I cannot tell a lie, I checked this book out a hundred percent because of the cover. It was labeled as horror, and there were lobotomy tools on the cover. So, this book had my attention. Add to the fact that another reader, Mother of Horror, gave this book a good rating. It was enough to push this book to the top of the pile. The very top of the pile. It added to the positive that this was written in two different voices: the sister who had the lobotomy and the sister who had taken care of the other.

The biggest downside of this book is feel like it was marketed as something it isn't. Which isn't the author's fault. It might even be my fault. Because I was sold a book that was a claustrophobic horror story about a young woman trapped in her own head, and her sister was forced to take care of her. It was a little of that, but not really. Which maybe that was a good thing because if I'd have known what I was getting into, I might not have picked up this book. Because it's not my usual type of read.

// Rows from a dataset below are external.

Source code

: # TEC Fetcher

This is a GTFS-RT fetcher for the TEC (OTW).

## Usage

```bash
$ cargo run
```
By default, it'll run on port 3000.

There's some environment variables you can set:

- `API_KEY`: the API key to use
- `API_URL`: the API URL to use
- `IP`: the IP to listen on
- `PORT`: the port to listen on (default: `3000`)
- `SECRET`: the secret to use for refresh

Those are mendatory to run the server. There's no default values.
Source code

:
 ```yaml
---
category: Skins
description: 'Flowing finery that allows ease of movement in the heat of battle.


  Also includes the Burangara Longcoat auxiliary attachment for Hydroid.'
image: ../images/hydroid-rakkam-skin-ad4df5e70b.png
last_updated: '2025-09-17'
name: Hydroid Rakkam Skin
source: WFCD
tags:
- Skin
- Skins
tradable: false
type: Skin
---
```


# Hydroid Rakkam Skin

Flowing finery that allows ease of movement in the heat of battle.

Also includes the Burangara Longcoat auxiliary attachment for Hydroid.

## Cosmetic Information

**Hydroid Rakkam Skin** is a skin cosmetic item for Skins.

Is it horror? Yeah, kinda, not the scare your socks off or gross you out kind of horror. It's the quiet kind when you know exactly what's going to happen, just when or how. You know how Darla's story will end, but not if that's how the book is going to end. It's also probably the saddest book I'll read this year. Because both Darla's and Elle's stories broke my heart. For two entirely different reasons. Darla's story is about being sick with parents and a world that didn't know how to help her. So she was the victim of bad medicine. And Elle is a victim of her circumstances. It's not hard to understand why she wanted to get away, or why she did the things she did.

This book is quiet. That's the best way I can think to describe it. Nothing jumps out of you because Darla cannot have big emotions. She can just give facts about everything that happened to her because she lost the ability to have any kind of large emotions, and Elle... Well, some of her parts are loud but also full of emotions that pull at your heart. 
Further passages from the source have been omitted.